**Exercise requirements**
Every record below is to be restated verbatim, though its images are not.

━━━ Extracted information

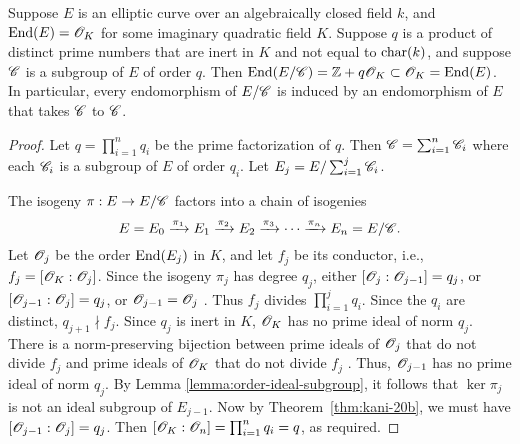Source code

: \documentclass{amsart}
\begin{document}
\begin{lemma}\label{lem:c-end}
  Suppose $E$ is an elliptic curve over an algebraically closed field $k$, and $\operatorname{End}(E) = \mathscr{O}_K$ for some imaginary quadratic field $K$. Suppose $q$ is a product of distinct prime numbers that are inert in $K$ and not equal to $\operatorname{char}(k)$, and suppose $\mathscr{C}$ is a subgroup of $E$ of order $q$. Then $\operatorname{End}(E/\mathscr{C}) = \mathbb{Z} + q\mathscr{O}_K \subset \mathscr{O}_K = \operatorname{End}(E)$. In particular, every endomorphism of $E/\mathscr{C}$ is induced by an endomorphism of $E$ that takes $\mathscr{C}$ to $\mathscr{C}$.
\end{lemma}
\begin{proof}
  Let $q = \prod_{i=1}^n q_i$ be the prime factorization of $q$.
  Then $\mathscr{C} = \sum_{i=1}^n \mathscr{C}_i$ where each $\mathscr{C}_i$ is a subgroup of $E$ of order $q_i$. Let $E_j = E/\sum_{i=1}^j\mathscr{C}_i$.

  The isogeny $\pi: E \to E/\mathscr{C}$ factors into a chain of isogenies
   \[
    E = E_0
    \xrightarrow{\pi_1}
    E_1
    \xrightarrow{\pi_2}
    E_2
    \xrightarrow{\pi_3}
    \cdots
    \xrightarrow{\pi_n}
    E_n = E/\mathscr{C}.
  \]
  Let $\mathscr{O}_j$ be the order $\operatorname{End}(E_j)$ in $K$, and let $f_j$ be its conductor, i.e., $f_j = [\mathscr{O}_{K} : \mathscr{O}_j]$. Since the isogeny $\pi_j$ has degree $q_j$, either $[\mathscr{O}_j : \mathscr{O}_{j-1}] = q_j$, or $[\mathscr{O}_{j-1} : \mathscr{O}_j] = q_j$, or $\mathscr{O}_{j-1} = \mathscr{O}_j$ \cite[Prop.~5]{kohel1996endomorphism}. Thus $f_j$ divides $\prod_{i=1}^{j}q_i$. Since the $q_i$ are distinct, $q_{j+1} \nmid f_j$.
  Since $q_j$ is inert in $K$, $\mathscr{O}_K$ has no prime ideal of norm $q_j$. There is a norm-preserving bijection between prime ideals of $\mathscr{O}_{j}$ that do not divide $f_{j}$ and prime ideals of $\mathscr{O}_K$ that do not divide $f_{j}$ \cite[Prop.~7.20]{cox2011primes}. Thus, $\mathscr{O}_{j-1}$ has no prime ideal of norm $q_j$.
By Lemma \ref{lemma:order-ideal-subgroup}, it follows that $\ker\pi_j$ is not an ideal subgroup of $E_{j-1}$. %
Now by Theorem~\ref{thm:kani-20b}, we must have $[\mathscr{O}_{j-1} : \mathscr{O}_j] = q_j$. Then $[\mathscr{O}_K : \mathscr{O}_n] = \prod_{i=1}^n q_i = q$, as required.
\end{proof}
\end{document}
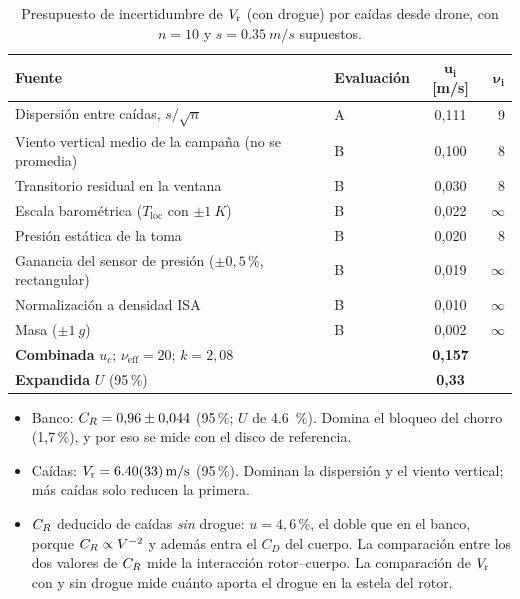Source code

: \begin{table}[H]
\centering\small
\caption{Presupuesto de incertidumbre de $\Vr$ (con drogue) por caídas desde drone, con
$n=10$ y $s=\SI{0.35}{m/s}$ supuestos.}
\label{tab:ensayos-gumV}
\begin{tabular}{@{}llcr@{}}
\toprule
\textbf{Fuente} & \textbf{Evaluación} & $\boldsymbol{u_i}$ [m/s] & $\boldsymbol{\nu_i}$\\\midrule
Dispersión entre caídas, $s/\sqrt n$ & A & 0,111 & 9\\
Viento vertical medio de la campaña (no se promedia) & B & 0,100 & 8\\
Transitorio residual en la ventana & B & 0,030 & 8\\
Escala barométrica ($T_\text{loc}$ con $\pm\SI{1}{K}$) & B & 0,022 & $\infty$\\
Presión estática de la toma & B & 0,020 & 8\\
Ganancia del sensor de presión ($\pm0{,}5$\,\%, rectangular) & B & 0,019 & $\infty$\\
Normalización a densidad ISA & B & 0,010 & $\infty$\\
Masa ($\pm\SI{1}{g}$) & B & 0,002 & $\infty$\\\midrule
\textbf{Combinada} $u_c$; $\nu_\text{eff}=20$; $k=2{,}08$ & & \textbf{0,157} & \\
\textbf{Expandida} $U$ (95\,\%) & & \textbf{0,33} & \\
\bottomrule
\end{tabular}
\end{table}

\begin{resultado}
\begin{itemize}[leftmargin=*]
  \item Banco: $\CR=0{,}96\pm0{,}044$ (95\,\%; $U$ de \SI{4.6}{\percent}). Domina el bloqueo del chorro (1,7\,\%), y
        por eso se mide con el disco de referencia.
  \item Caídas: $\Vr=\SI{6.40 \pm 0.33}{m/s}$ (95\,\%). Dominan la dispersión y el viento
        vertical; más caídas solo reducen la primera.
  \item $\CR$ deducido de caídas \emph{sin} drogue: $u=4{,}6$\,\%, el doble que en el
        banco, porque $\CR\propto V^{-2}$ y además entra el $C_D$ del cuerpo. La
        comparación entre los dos valores de $\CR$ mide la interacción rotor--cuerpo.
        La comparación de $\Vr$ con y sin drogue mide cuánto aporta el drogue en la estela
        del rotor.
\end{itemize}
\end{resultado}

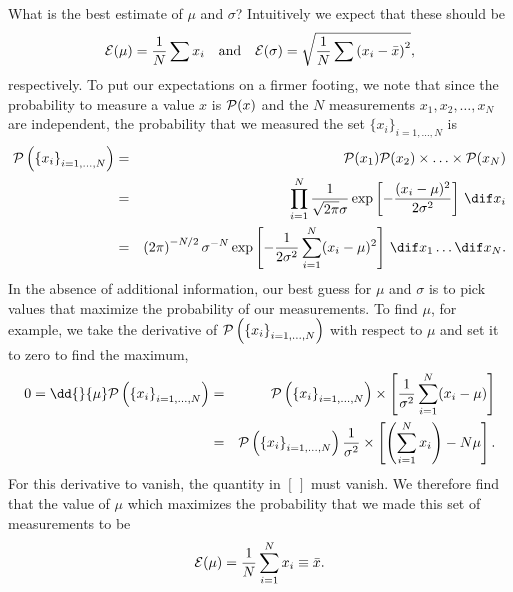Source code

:   What is the best estimate of $\mu$ and $\sigma$?  Intuitively we expect that these should be
\[
	\mathcal{E}(\mu) = \frac{1}{N}\sum x_{i}\quad\textrm{and}\quad\mathcal{E}(\sigma) = \sqrt{\frac{1}{N}\sum\left(x_{i}-\bar{x}\right)^{2}},
\]
respectively. To put our expectations on a firmer footing, we note that since the probability to measure a value $x$ is $\mathcal{P}(x)$ and the $N$ measurements $x_{1}, x_{2}, \ldots, x_{N}$ are independent, the  probability that we measured the set $\{x_{i}\}_{i=1,\ldots,N}$ is
\begin{eqnarray*}
	\prob\left(\left\{x_{i}\right\}_{i=1,\ldots,N}\right) &=& \prob(x_{1})\prob(x_{2})\times\ldots\times\prob(x_{N})\\	
	&=& \prod_{i=1}^{N}\frac{1}{\sqrt{2\pi}\sigma}\exp\left[-\frac{(x_{i}-\mu)^{2}}{2\sigma^{2}}\right]\,\dif x_{i}\\
	&=& \left(2\pi\right)^{-N/2}\sigma^{-N}\exp\left[-\frac{1}{2\sigma^{2}}\sum_{i=1}^{N}(x_{i}-\mu)^{2}\right]\,\dif x_{1}\ldots\dif x_{N}.
\end{eqnarray*}
In the absence of additional information, our best guess for $\mu$ and $\sigma$ is to pick values that maximize the probability of our measurements.  To find $\mu$, for example, we take the derivative of $\mathcal{P}\left(\left\{x_{i}\right\}_{i=1,\ldots,N}\right)$ with respect to $\mu$ and set it to zero to find the maximum,
\begin{eqnarray*}
	0 = \dd{}{\mu}\prob\left(\left\{x_{i}\right\}_{i=1,\ldots,N}\right) &=& \prob\left(\left\{x_{i}\right\}_{i=1,\ldots,N}\right)\times\left[\frac{1}{\sigma^{2}}\sum_{i=1}^{N}(x_{i}-\mu)\right]\\
	&=& \prob\left(\left\{x_{i}\right\}_{i=1,\ldots,N}\right)\frac{1}{\sigma^{2}}\times
		\left[\left(\sum_{i=1}^{N}x_{i}\right) - N\mu\right].
\end{eqnarray*}
For this derivative to vanish, the quantity in $\left[\,\right]$ must vanish.
We therefore find that the value of $\mu$ which maximizes the probability that we made this set of measurements to be
\begin{equation}
	\mathcal{E}(\mu) = \frac{1}{N}\sum_{i=1}^{N}x_{i} \equiv \bar{x}.
\end{equation}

━━━━━━

**Response**
Source code

: \documentclass{amsart}
\begin{document}
\begin{lemma}\label{lem:c-end}
  Suppose $E$ is an elliptic curve over an algebraically closed field $k$, and $\operatorname{End}(E) = \mathscr{O}_K$ for some imaginary quadratic field $K$. Suppose $q$ is a product of distinct prime numbers that are inert in $K$ and not equal to $\operatorname{char}(k)$, and suppose $\mathscr{C}$ is a subgroup of $E$ of order $q$. Then $\operatorname{End}(E/\mathscr{C}) = \mathbb{Z} + q\mathscr{O}_K \subset \mathscr{O}_K = \operatorname{End}(E)$. In particular, every endomorphism of $E/\mathscr{C}$ is induced by an endomorphism of $E$ that takes $\mathscr{C}$ to $\mathscr{C}$.
\end{lemma}
\begin{proof}
  Let $q = \prod_{i=1}^n q_i$ be the prime factorization of $q$.
  Then $\mathscr{C} = \sum_{i=1}^n \mathscr{C}_i$ where each $\mathscr{C}_i$ is a subgroup of $E$ of order $q_i$. Let $E_j = E/\sum_{i=1}^j\mathscr{C}_i$.

  The isogeny $\pi: E \to E/\mathscr{C}$ factors into a chain of isogenies
   \[
    E = E_0
    \xrightarrow{\pi_1}
    E_1
    \xrightarrow{\pi_2}
    E_2
    \xrightarrow{\pi_3}
    \cdots
    \xrightarrow{\pi_n}
    E_n = E/\mathscr{C}.
  \]
  Let $\mathscr{O}_j$ be the order $\operatorname{End}(E_j)$ in $K$, and let $f_j$ be its conductor, i.e., $f_j = [\mathscr{O}_{K} : \mathscr{O}_j]$. Since the isogeny $\pi_j$ has degree $q_j$, either $[\mathscr{O}_j : \mathscr{O}_{j-1}] = q_j$, or $[\mathscr{O}_{j-1} : \mathscr{O}_j] = q_j$, or $\mathscr{O}_{j-1} = \mathscr{O}_j$ \cite[Prop.~5]{kohel1996endomorphism}. Thus $f_j$ divides $\prod_{i=1}^{j}q_i$. Since the $q_i$ are distinct, $q_{j+1} \nmid f_j$.
  Since $q_j$ is inert in $K$, $\mathscr{O}_K$ has no prime ideal of norm $q_j$. There is a norm-preserving bijection between prime ideals of $\mathscr{O}_{j}$ that do not divide $f_{j}$ and prime ideals of $\mathscr{O}_K$ that do not divide $f_{j}$ \cite[Prop.~7.20]{cox2011primes}. Thus, $\mathscr{O}_{j-1}$ has no prime ideal of norm $q_j$.
By Lemma \ref{lemma:order-ideal-subgroup}, it follows that $\ker\pi_j$ is not an ideal subgroup of $E_{j-1}$. %
Now by Theorem~\ref{thm:kani-20b}, we must have $[\mathscr{O}_{j-1} : \mathscr{O}_j] = q_j$. Then $[\mathscr{O}_K : \mathscr{O}_n] = \prod_{i=1}^n q_i = q$, as required.
\end{proof}
\end{document}
Source code

: \begin{table}[H]
\centering\small
\caption{Presupuesto de incertidumbre de $\Vr$ (con drogue) por caídas desde drone, con
$n=10$ y $s=\SI{0.35}{m/s}$ supuestos.}
\label{tab:ensayos-gumV}
\begin{tabular}{@{}llcr@{}}
\toprule
\textbf{Fuente} & \textbf{Evaluación} & $\boldsymbol{u_i}$ [m/s] & $\boldsymbol{\nu_i}$\\\midrule
Dispersión entre caídas, $s/\sqrt n$ & A & 0,111 & 9\\
Viento vertical medio de la campaña (no se promedia) & B & 0,100 & 8\\
Transitorio residual en la ventana & B & 0,030 & 8\\
Escala barométrica ($T_\text{loc}$ con $\pm\SI{1}{K}$) & B & 0,022 & $\infty$\\
Presión estática de la toma & B & 0,020 & 8\\
Ganancia del sensor de presión ($\pm0{,}5$\,\%, rectangular) & B & 0,019 & $\infty$\\
Normalización a densidad ISA & B & 0,010 & $\infty$\\
Masa ($\pm\SI{1}{g}$) & B & 0,002 & $\infty$\\\midrule
\textbf{Combinada} $u_c$; $\nu_\text{eff}=20$; $k=2{,}08$ & & \textbf{0,157} & \\
\textbf{Expandida} $U$ (95\,\%) & & \textbf{0,33} & \\
\bottomrule
\end{tabular}
\end{table}

\begin{resultado}
\begin{itemize}[leftmargin=*]
  \item Banco: $\CR=0{,}96\pm0{,}044$ (95\,\%; $U$ de \SI{4.6}{\percent}). Domina el bloqueo del chorro (1,7\,\%), y
        por eso se mide con el disco de referencia.
  \item Caídas: $\Vr=\SI{6.40 \pm 0.33}{m/s}$ (95\,\%). Dominan la dispersión y el viento
        vertical; más caídas solo reducen la primera.
  \item $\CR$ deducido de caídas \emph{sin} drogue: $u=4{,}6$\,\%, el doble que en el
        banco, porque $\CR\propto V^{-2}$ y además entra el $C_D$ del cuerpo. La
        comparación entre los dos valores de $\CR$ mide la interacción rotor--cuerpo.
        La comparación de $\Vr$ con y sin drogue mide cuánto aporta el drogue en la estela
        del rotor.
\end{itemize}
\end{resultado}

Source code

:   What is the best estimate of $\mu$ and $\sigma$?  Intuitively we expect that these should be
\[
	\mathcal{E}(\mu) = \frac{1}{N}\sum x_{i}\quad\textrm{and}\quad\mathcal{E}(\sigma) = \sqrt{\frac{1}{N}\sum\left(x_{i}-\bar{x}\right)^{2}},
\]
respectively. To put our expectations on a firmer footing, we note that since the probability to measure a value $x$ is $\mathcal{P}(x)$ and the $N$ measurements $x_{1}, x_{2}, \ldots, x_{N}$ are independent, the  probability that we measured the set $\{x_{i}\}_{i=1,\ldots,N}$ is
\begin{eqnarray*}
	\prob\left(\left\{x_{i}\right\}_{i=1,\ldots,N}\right) &=& \prob(x_{1})\prob(x_{2})\times\ldots\times\prob(x_{N})\\	
	&=& \prod_{i=1}^{N}\frac{1}{\sqrt{2\pi}\sigma}\exp\left[-\frac{(x_{i}-\mu)^{2}}{2\sigma^{2}}\right]\,\dif x_{i}\\
	&=& \left(2\pi\right)^{-N/2}\sigma^{-N}\exp\left[-\frac{1}{2\sigma^{2}}\sum_{i=1}^{N}(x_{i}-\mu)^{2}\right]\,\dif x_{1}\ldots\dif x_{N}.
\end{eqnarray*}
In the absence of additional information, our best guess for $\mu$ and $\sigma$ is to pick values that maximize the probability of our measurements.  To find $\mu$, for example, we take the derivative of $\mathcal{P}\left(\left\{x_{i}\right\}_{i=1,\ldots,N}\right)$ with respect to $\mu$ and set it to zero to find the maximum,
\begin{eqnarray*}
	0 = \dd{}{\mu}\prob\left(\left\{x_{i}\right\}_{i=1,\ldots,N}\right) &=& \prob\left(\left\{x_{i}\right\}_{i=1,\ldots,N}\right)\times\left[\frac{1}{\sigma^{2}}\sum_{i=1}^{N}(x_{i}-\mu)\right]\\
	&=& \prob\left(\left\{x_{i}\right\}_{i=1,\ldots,N}\right)\frac{1}{\sigma^{2}}\times
		\left[\left(\sum_{i=1}^{N}x_{i}\right) - N\mu\right].
\end{eqnarray*}
For this derivative to vanish, the quantity in $\left[\,\right]$ must vanish.
We therefore find that the value of $\mu$ which maximizes the probability that we made this set of measurements to be
\begin{equation}
	\mathcal{E}(\mu) = \frac{1}{N}\sum_{i=1}^{N}x_{i} \equiv \bar{x}.
\end{equation}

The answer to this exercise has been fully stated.